SASEとは?メリットやゼロトラストとの違いをわかりやすく解説

目次

  1. SASEとは
  2. SASEが生まれた背景
  3. SASEの仕組み
  4. SASEのメリット・デメリット
  5. SASEを導入する際の注意点
  6. SASEを利用してゼロトラストを実現しよう

SASEとは

SASE(サシー)とは、「Secure Access Service Edge」の略称で、2019年にアメリカで提唱された新たなネットワークセキュリティモデルのことをいいます。ネットワークサービスとセキュリティサービスを1つのクラウドサービスで一体として提供する考え方です。
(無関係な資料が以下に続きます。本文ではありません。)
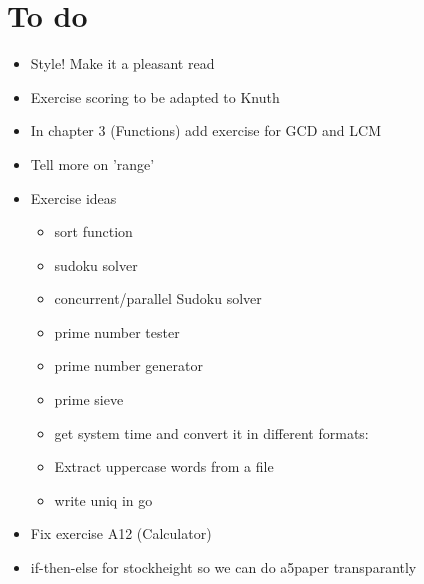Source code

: \section{To do}

\begin{itemize}
\item
Style! Make it a pleasant read
\item
Exercise scoring to be adapted to Knuth
\item
In chapter 3 (Functions) add exercise for GCD and LCM
\item
Tell more on 'range'
\item
Exercise ideas
\begin{itemize}
\item
sort function
\item
sudoku solver
\item
concurrent/parallel Sudoku solver
\item
prime number tester
\item
prime number generator
\item
prime sieve
\item
get system time and convert it in different formats:
\item
Extract uppercase words from a file
\item
write uniq in go
\end{itemize}
\item
Fix exercise A12 (Calculator)
\item
if-then-else for stockheight so we can do a5paper transparantly
\end{itemize}
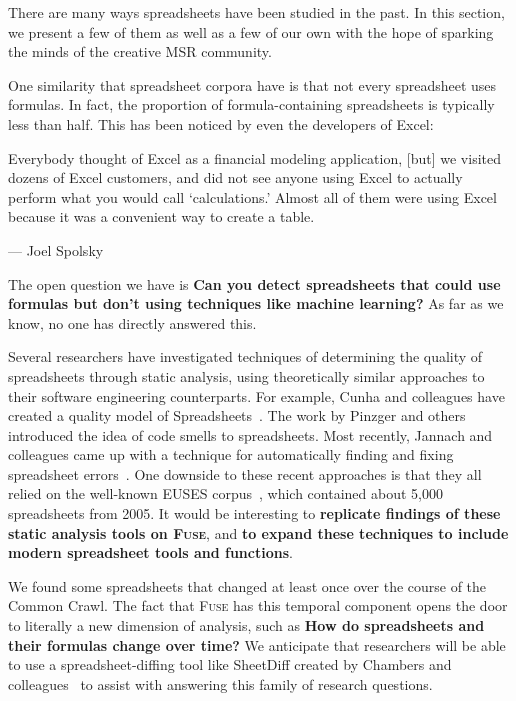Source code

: \documentclass[conference]{IEEEtran}
\begin{document}
There are many ways spreadsheets have been studied in the past.  
In this section, we present a few of them as well as a few of our own with the hope of sparking the minds of the creative MSR community.

One similarity that spreadsheet corpora have is that not every spreadsheet uses formulas.  
In fact, the proportion of formula-containing spreadsheets is typically less than half.
This has been noticed by even the developers of Excel:
\begin{displayquote}
Everybody thought of Excel as a financial modeling application, [but] we visited dozens of Excel customers, and did not see anyone using Excel to actually perform what you would call `calculations.' Almost all of them were using Excel because it was a convenient way to create a table.

 --- Joel Spolsky~\cite{JoelOnSoftware}
\end{displayquote}
The open question we have is \textbf{Can you detect spreadsheets that could use formulas but don't using techniques like machine learning?}
As far as we know, no one has directly answered this.

Several researchers have investigated techniques of determining the quality of spreadsheets through static analysis, using theoretically similar approaches to their software engineering counterparts.
For example, Cunha and colleagues have created a quality model of Spreadsheets~\cite{Cunha2012}.
The work by Pinzger and others introduced the idea of code smells to spreadsheets\cite{Pinzger2012}.
Most recently, Jannach and colleagues came up with a technique for automatically finding and fixing spreadsheet errors~\cite{jannach2014}.
One downside to these recent approaches is that they all relied on the well-known EUSES corpus~\cite{Fisher2005}, which contained about 5,000 spreadsheets from 2005.
It would be interesting to \textbf{replicate findings of these static analysis tools on \textsc{Fuse}}, and \textbf{to expand these techniques to include modern spreadsheet tools and functions}.

We found some spreadsheets that changed at least once over the course of the Common Crawl.
The fact that \textsc{Fuse} has this temporal component opens the door to literally a new dimension of analysis, such as \textbf{How do spreadsheets and their formulas change over time?}
We anticipate that researchers will be able to use a spreadsheet-diffing tool like SheetDiff created by Chambers and colleagues~\cite{chambers2010} to assist with answering this family of research questions.
\end{document}

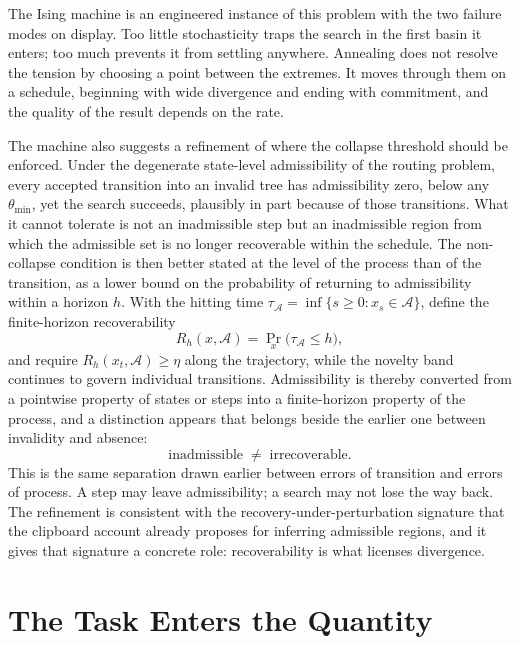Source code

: \documentclass[11pt]{article}
\theoremstyle{definition}
\theoremstyle{remark}
\newcommand{\A}{\mathcal{A}}
\begin{document}
The Ising machine is an engineered instance of this problem with the two failure modes on display. Too little stochasticity traps the search in the first basin it enters; too much prevents it from settling anywhere. Annealing does not resolve the tension by choosing a point between the extremes. It moves through them on a schedule, beginning with wide divergence and ending with commitment, and the quality of the result depends on the rate.

The machine also suggests a refinement of where the collapse threshold should be enforced. Under the degenerate state-level admissibility of the routing problem, every accepted transition into an invalid tree has admissibility zero, below any $\theta_{\min}$, yet the search succeeds, plausibly in part because of those transitions. What it cannot tolerate is not an inadmissible step but an inadmissible region from which the admissible set is no longer recoverable within the schedule. The non-collapse condition is then better stated at the level of the process than of the transition, as a lower bound on the probability of returning to admissibility within a horizon $h$. With the hitting time $\tau_\A = \inf\{s \geq 0 : x_s \in \A\}$, define the finite-horizon recoverability
\begin{equation}
R_h(x, \A) = \Pr_x\big(\tau_\A \leq h\big),
\end{equation}
and require $R_h(x_t, \A) \geq \eta$ along the trajectory, while the novelty band continues to govern individual transitions. Admissibility is thereby converted from a pointwise property of states or steps into a finite-horizon property of the process, and a distinction appears that belongs beside the earlier one between invalidity and absence:
\begin{equation}
\boxed{\text{inadmissible} \;\neq\; \text{irrecoverable}.}
\end{equation} This is the same separation drawn earlier between errors of transition and errors of process. A step may leave admissibility; a search may not lose the way back. The refinement is consistent with the recovery-under-perturbation signature that the clipboard account already proposes for inferring admissible regions, and it gives that signature a concrete role: recoverability is what licenses divergence.

\section{The Task Enters the Quantity}
\end{document}
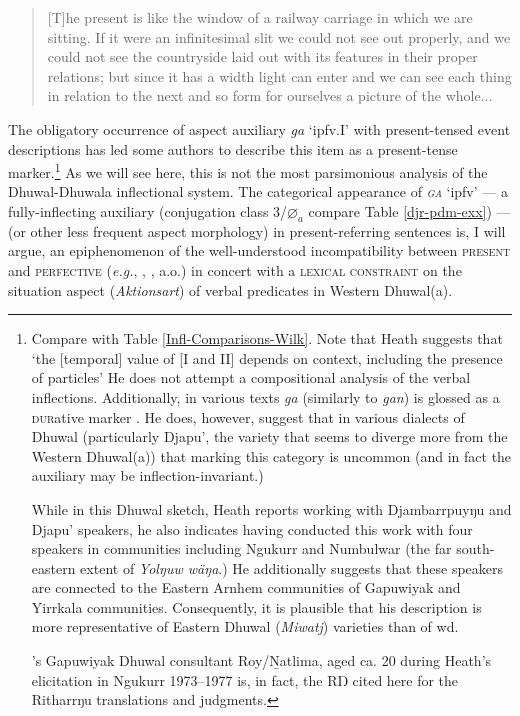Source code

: \begin{quote}\small
	[T]he present is like the window of a railway carriage in which we are sitting. If it were an infinitesimal slit we could not see out properly, and we could not see the countryside laid out with its features in their proper relations; but since it has a width light can enter and we can see each thing in relation to the next and so form for ourselves a picture of the whole...\hfill{\citep[325]{Hamblin1972}}
\end{quote}



\noindent The obligatory occurrence of aspect auxiliary \textit{ga} `\gls{ipfv}.\gls{I}' with present-tensed event descriptions has led some authors \citep[\textit{e.g.},][46]{Heath1980} to describe this item as a present-tense marker.\footnote{Compare with Table \ref{Infl-Comparisons-Wilk}. Note that Heath suggests that `the [temporal] value of [\gls{I} and \gls{II}] depends on context, including the presence of particles' \citeyearpar[38]{Heath1980} He does not attempt a compositional analysis of the verbal inflections. Additionally, in various texts \textit{ga} (similarly to \textit{gan}) is glossed as a \textsc{dur}ative marker \citeyearpar[\textit{e.g.},][183, see also 46]{Heath1980}. He does, however, suggest that in various dialects of Dhuwal (particularly Djapu', the variety that seems to diverge more from the Western Dhuwal(a)) that marking this category is uncommon (and in fact the auxiliary may be inflection-invariant.)
	
	While in this Dhuwal sketch, Heath reports working with Djambarrpuyŋu and Djapu' speakers, he also indicates having conducted this work with four speakers in communities including Ngukurr and Numbulwar (the far south-eastern extent of \textit{Yolŋuw wäŋa}.) He additionally suggests that these speakers are connected to the Eastern Arnhem communities of Gapuwiyak and Yirrkala communities. Consequently, it is plausible that his description is more representative of Eastern Dhuwal (\textit{Miwatj}) varieties than of \gls{wd}.

\citeauthor{Heath1980}'s Gapuwiyak Dhuwal consultant Roy/Ṉatlima, aged ca. 20 during Heath's elicitation in Ngukurr 1973--1977 is, in fact, the RŊ cited here for the Ritharrŋu translations and judgments.

} As we will see here, this is not the most parsimonious analysis of the Dhuwal-Dhuwala inflectional system. The categorical appearance of \textit{\textsc{ga}} `\gls{ipfv}' --- a fully-inflecting auxiliary (conjugation class 3/$ \varnothing_a $ compare Table \ref{djr-pdm-exx}) --- (or other less frequent aspect morphology) in present-referring sentences is, I will argue, an epiphenomenon of the well-understood incompatibility between \textsc{present} and \textsc{perfective} (\textit{e.g.}, \citealp[66\textit{ff}]{Comrie1976}, \citealp[110]{Smith1997}, \citealp{Malchukov2009,Schaden2011,DeWit2016} a.o.) in concert with a \textsc{lexical constraint} on the situation aspect (\textit{Aktionsart}) of verbal predicates in Western Dhuwal(a).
これに対し、ネットワークとセキュリティがバラバラに提供されている、従来のセキュリティモデルを「ペリメータセキュリティ」と呼びます。社内ネットワークと外部ネットワーク(インターネット)の境界(ペリメータ)にファイアウォールやプロキシを設置し、通信を監視・制御するというもので、ペリメータの内側は安全、外側は危険という考え方に基づいています。

SASEが生まれた背景

SASEが生まれた背景として、インターネット上で提供されるクラウドサービスを業務に利用するようになったことが挙げられます。セキュリティの対象が必ずしも社内ネットワークの内側にだけ存在するわけではなく、外側のインターネット上にも存在するようになったため、従来のペリメータセキュリティでは対応しきれなくなったのです。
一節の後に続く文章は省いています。